Publication year - 2009
Publication title -
journal of the royal statistical society: series b (statistical methodology)
Language(s) - English
Resource type - Journals
SCImago Journal Rank - 6.523
H-Index - 137
eISSN - 1467-9868
pISSN - 1369-7412
DOI - 10.1111/j.1467-9868.2008.00694.x
Subject(s) - false discovery rate , multiple comparisons problem , oracle , computer science , null hypothesis , constraint (computer aided design) , statistical hypothesis testing , data mining , markov chain , algorithm , mathematical optimization , mathematics , econometrics , machine learning , statistics , biochemistry , chemistry , geometry , software engineering , gene
Summary.  The paper considers the problem of multiple testing under dependence in a compound decision theoretic framework.

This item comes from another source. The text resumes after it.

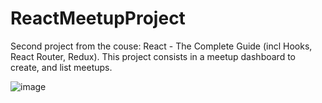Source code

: # ReactMeetupProject

Second project from the couse: React - The Complete Guide (incl Hooks, React Router, Redux).
This project consists in a meetup dashboard to create, and list meetups.

![image](https://user-images.githubusercontent.com/20291251/179896823-a290b977-f24e-4eb7-bbea-42e58cfc9141.png)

The observed data are assumed to be generated from an underlying two‐state hidden Markov model. We propose oracle and asymptotically optimal data‐driven procedures that aim to minimize the false non‐discovery rate FNR subject to a constraint on the false discovery rate FDR. It is shown that the performance of a multiple‐testing procedure can be substantially improved by adaptively exploiting the dependence structure among hypotheses, and hence conventional FDR procedures that ignore this structural information are inefficient. Both theoretical properties and numerical performances of the procedures proposed are investigated. It is shown that the procedures proposed control FDR at the desired level, enjoy certain optimality properties and are especially powerful in identifying clustered non‐null cases. The new procedure is applied to an influenza‐like illness surveillance study for detecting the timing of epidemic periods.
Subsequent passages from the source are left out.